*Brief*
Check each line of the data below for the string "includegraphics". Then give the number of lines that have it, without anything else.

[Stored data — start]

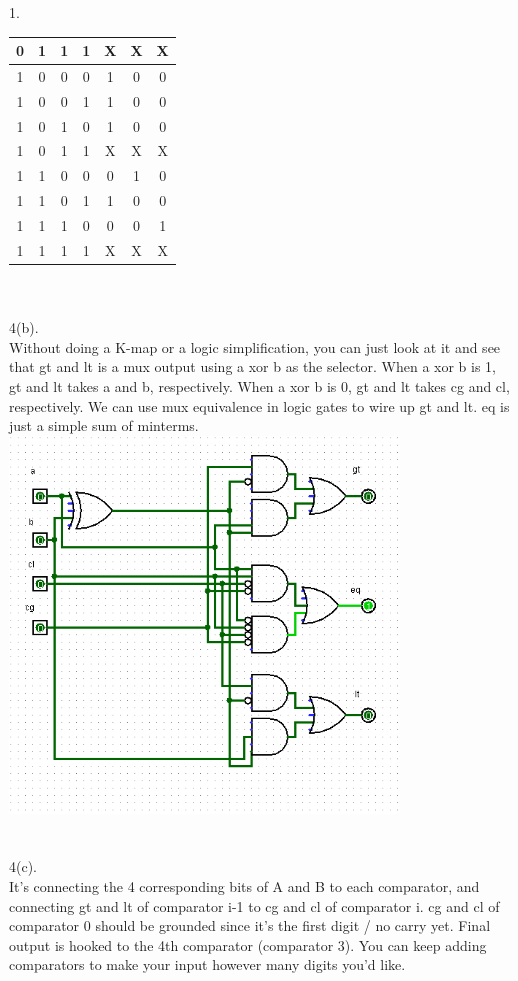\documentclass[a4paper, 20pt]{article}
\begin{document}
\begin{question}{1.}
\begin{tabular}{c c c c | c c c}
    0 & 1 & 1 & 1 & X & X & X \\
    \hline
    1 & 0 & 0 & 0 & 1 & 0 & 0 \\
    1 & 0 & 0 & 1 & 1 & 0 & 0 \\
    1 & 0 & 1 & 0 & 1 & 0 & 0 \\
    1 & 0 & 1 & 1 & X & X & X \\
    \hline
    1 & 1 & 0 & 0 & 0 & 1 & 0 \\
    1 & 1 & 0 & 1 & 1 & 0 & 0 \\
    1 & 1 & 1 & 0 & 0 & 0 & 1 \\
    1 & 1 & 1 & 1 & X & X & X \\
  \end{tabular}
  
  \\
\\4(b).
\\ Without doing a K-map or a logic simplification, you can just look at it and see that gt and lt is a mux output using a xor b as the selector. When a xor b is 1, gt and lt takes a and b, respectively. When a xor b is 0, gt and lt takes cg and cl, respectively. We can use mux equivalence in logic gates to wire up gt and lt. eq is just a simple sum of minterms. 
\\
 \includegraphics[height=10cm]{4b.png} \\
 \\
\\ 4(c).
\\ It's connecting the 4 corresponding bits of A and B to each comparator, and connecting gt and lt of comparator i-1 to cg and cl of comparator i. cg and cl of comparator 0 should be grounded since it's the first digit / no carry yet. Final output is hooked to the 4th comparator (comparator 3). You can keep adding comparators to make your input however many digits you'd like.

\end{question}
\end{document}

[Stored data — finish]
[Stored data — start]

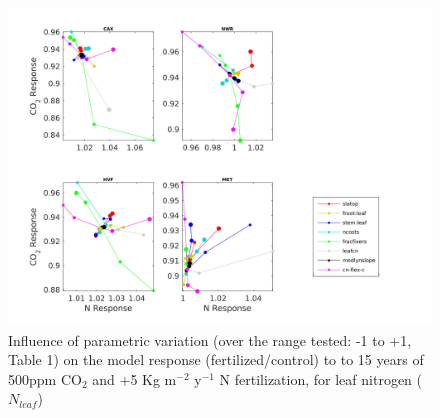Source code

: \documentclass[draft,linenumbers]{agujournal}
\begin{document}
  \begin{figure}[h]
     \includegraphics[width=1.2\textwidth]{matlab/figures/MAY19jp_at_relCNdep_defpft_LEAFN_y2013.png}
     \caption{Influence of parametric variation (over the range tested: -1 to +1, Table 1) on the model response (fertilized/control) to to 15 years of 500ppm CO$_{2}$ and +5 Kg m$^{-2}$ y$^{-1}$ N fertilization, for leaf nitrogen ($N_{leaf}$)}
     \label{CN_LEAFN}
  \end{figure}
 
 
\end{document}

[Stored data — finish]

*Answer for this exercise*
2